Ils s'étaient rencontrés en 1986 au Maroc. Son mari, étudiant, résidait alors à Paris et elle à Genève. Après avoir entretenu une relation à distance, M. B______ avait emménagé chez elle en 1987. Ils s'étaient mariés en 1991 et n'avaient pas eu d'enfants. Ils s'entendaient très bien jusqu'à ce qu'elle apprenne qu'il lui avait été infidèle deux ans avant leur mariage. Ils s'étaient alors séparés, mais son mari avait tout fait pour la récupérer et ils s'étaient remis ensemble. En 1995, elle avait appris que son mari l'avait à nouveau trompée. Malgré cela, elle ne l'avait pas quitté. Suite à tous ces événements, elle avait fait une dépression et s'était coupée du monde extérieur. Depuis six ou sept ans, son mari avait doublé sa consommation d'alcool et la personne joyeuse et drôle qu'il était s'était transformée en quelqu'un d'agressif. Dès qu'il atteignait un certain taux d'alcoolémie, il changeait complètement de comportement. Cela faisait maintenant une année qu'ils faisaient chambre à part car son mari passait ses nuits sur Internet, bougeait beaucoup et cela l'empêchait de dormir.

Selon elle, l'augmentation de sa consommation d'alcool provenait de la baisse de l'activité de son entreprise. Il avait en effet fait une dépression et commencé à boire beaucoup. En augmentant sa consommation d'alcool, il devenait de plus en plus agressif. Il s'énervait pour des raisons qui ne la concernaient pas et il déchargeait toute sa haine sur elle. Il lui criait dessus, devenait très violent verbalement et la rabaissait en permanence. Il lui disait souvent qu'elle était nulle et qu'elle était bête. Il lui reprochait de ne pas lui donner de l'argent quand il lui demandait et la culpabilisait pour tous les problèmes qu'il avait. Parfois, afin qu'il se calme, elle prenait le chien et sortait pendant quelques heures. Un soir, environ cinq ans plus tôt, il était rentré complètement saoul à la maison très énervé suite à une dispute dans la rue. Comme elle savait qu'il allait décharger ses nerfs sur elle, elle était allée dormir à l'hôtel.

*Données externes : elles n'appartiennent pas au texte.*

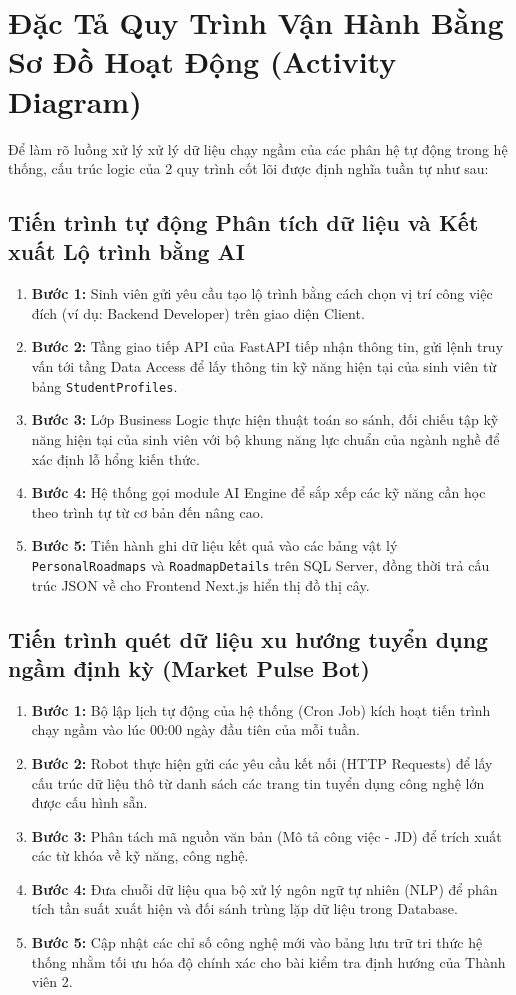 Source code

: \section{Đặc Tả Quy Trình Vận Hành Bằng Sơ Đồ Hoạt Động (Activity Diagram)}
Để làm rõ luồng xử lý xử lý dữ liệu chạy ngầm của các phân hệ tự động trong hệ thống, cấu trúc logic của 2 quy trình cốt lõi được định nghĩa tuần tự như sau:

\subsection{Tiến trình tự động Phân tích dữ liệu và Kết xuất Lộ trình bằng AI}
\begin{enumerate}
	\item \textbf{Bước 1:} Sinh viên gửi yêu cầu tạo lộ trình bằng cách chọn vị trí công việc đích (ví dụ: Backend Developer) trên giao diện Client.
	\item \textbf{Bước 2:} Tầng giao tiếp API của FastAPI tiếp nhận thông tin, gửi lệnh truy vấn tới tầng Data Access để lấy thông tin kỹ năng hiện tại của sinh viên từ bảng \texttt{StudentProfiles}.
	\item \textbf{Bước 3:} Lớp Business Logic thực hiện thuật toán so sánh, đối chiếu tập kỹ năng hiện tại của sinh viên với bộ khung năng lực chuẩn của ngành nghề để xác định lỗ hổng kiến thức.
	\item \textbf{Bước 4:} Hệ thống gọi module AI Engine để sắp xếp các kỹ năng cần học theo trình tự từ cơ bản đến nâng cao.
	\item \textbf{Bước 5:} Tiến hành ghi dữ liệu kết quả vào các bảng vật lý \texttt{PersonalRoadmaps} và \texttt{RoadmapDetails} trên SQL Server, đồng thời trả cấu trúc JSON về cho Frontend Next.js hiển thị đồ thị cây.
\end{enumerate}

\subsection{Tiến trình quét dữ liệu xu hướng tuyển dụng ngầm định kỳ (Market Pulse Bot)}
\begin{enumerate}
	\item \textbf{Bước 1:} Bộ lập lịch tự động của hệ thống (Cron Job) kích hoạt tiến trình chạy ngầm vào lúc 00:00 ngày đầu tiên của mỗi tuần.
	\item \textbf{Bước 2:} Robot thực hiện gửi các yêu cầu kết nối (HTTP Requests) để lấy cấu trúc dữ liệu thô từ danh sách các trang tin tuyển dụng công nghệ lớn được cấu hình sẵn.
	\item \textbf{Bước 3:} Phân tách mã nguồn văn bản (Mô tả công việc - JD) để trích xuất các từ khóa về kỹ năng, công nghệ.
	\item \textbf{Bước 4:} Đưa chuỗi dữ liệu qua bộ xử lý ngôn ngữ tự nhiên (NLP) để phân tích tần suất xuất hiện và đối sánh trùng lặp dữ liệu trong Database.
	\item \textbf{Bước 5:} Cập nhật các chỉ số công nghệ mới vào bảng lưu trữ tri thức hệ thống nhằm tối ưu hóa độ chính xác cho bài kiểm tra định hướng của Thành viên 2.
\end{enumerate} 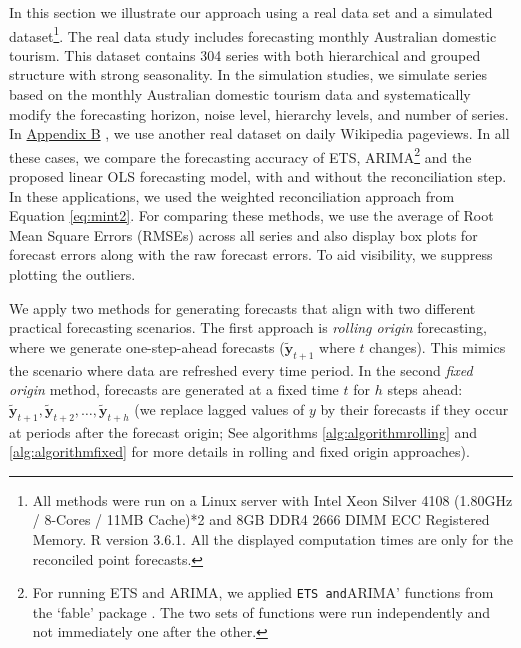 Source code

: \documentclass[11pt,a4paper,]{article}
\begin{document}
In this section we illustrate our approach using a real data set and a simulated dataset\footnote{All methods were run on a Linux server with Intel Xeon Silver 4108 (1.80GHz / 8-Cores / 11MB Cache)*2 and 8GB DDR4 2666 DIMM ECC Registered Memory. R version 3.6.1. All the displayed computation times are only for the reconciled point forecasts.}. The real data study includes forecasting monthly Australian domestic tourism. This dataset contains 304 series with both hierarchical and grouped structure with strong seasonality. In the simulation studies, we simulate series based on the monthly Australian domestic tourism data and systematically modify the forecasting horizon, noise level, hierarchy levels, and number of series. In \protect\hyperlink{appendixB}{Appendix B} , we use another real dataset on daily Wikipedia pageviews. In all these cases, we compare the forecasting accuracy of ETS, ARIMA\footnote{For running ETS and ARIMA, we applied \texttt{ETS\textquotesingle{}\ and}ARIMA' functions from the `fable' package \autocite{o2019fable}. The two sets of functions were run independently and not immediately one after the other.} and the proposed linear OLS forecasting model, with and without the reconciliation step. In these applications, we used the weighted reconciliation approach from Equation \eqref{eq:mint2}. For comparing these methods, we use the average of Root Mean Square Errors (RMSEs) across all series and also display box plots for forecast errors along with the raw forecast errors. To aid visibility, we suppress plotting the outliers.

We apply two methods for generating forecasts that align with two different practical forecasting scenarios. The first approach is \emph{rolling origin} forecasting, where we generate one-step-ahead forecasts (\(\tilde{\bm{y}}_{t+1}\) where \(t\) changes). This mimics the scenario where data are refreshed every time period. In the second \emph{fixed origin} method, forecasts are generated at a fixed time \(t\) for \(h\) steps ahead: \(\tilde{\bm{y}}_{t+1}, \tilde{\bm{y}}_{t+2},\dots, \tilde{\bm{y}}_{t+h}\) (we replace lagged values of \(y\) by their forecasts if they occur at periods after the forecast origin; See algorithms \ref{alg:algorithmrolling} and \ref{alg:algorithmfixed} for more details in rolling and fixed origin approaches).
\end{document}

Par le passé, son mari s'était montré violent avec elle à deux reprises. La première fois, avant leur mariage. Elle ne se souvenait plus du contexte mais il l'avait tapée avec des baguettes de batterie qui lui avaient laissé deux marques sur la cuisse. La deuxième fois, il y avait quelques années, elle ne savait plus quand exactement. Ils s'étaient disputés suite à une crise de jalousie qu'il lui avait faite. Elle était en train de dormir, il était entré dans la chambre, l'avait saisie et tapée à plusieurs reprises sur la tête. Le lendemain, elle avait eu très mal à la tête. Lors de ces deux événements son mari était complètement saoul. Elle n'était pas allée voir de médecin. Son mari l'avait également injuriée à plusieurs reprises par le passé et il l'avait souvent rabaissée en lui disant qu'elle était bête, nulle etc. Il avait également déjà menacé de la tuer par le passé. Son mari consommait de l'alcool environ cinq jours par semaine et se comportait toujours comme ça quand il buvait. Elle n'avait jamais de répit. Son mari fumait également du cannabis quand il buvait de l'alcool.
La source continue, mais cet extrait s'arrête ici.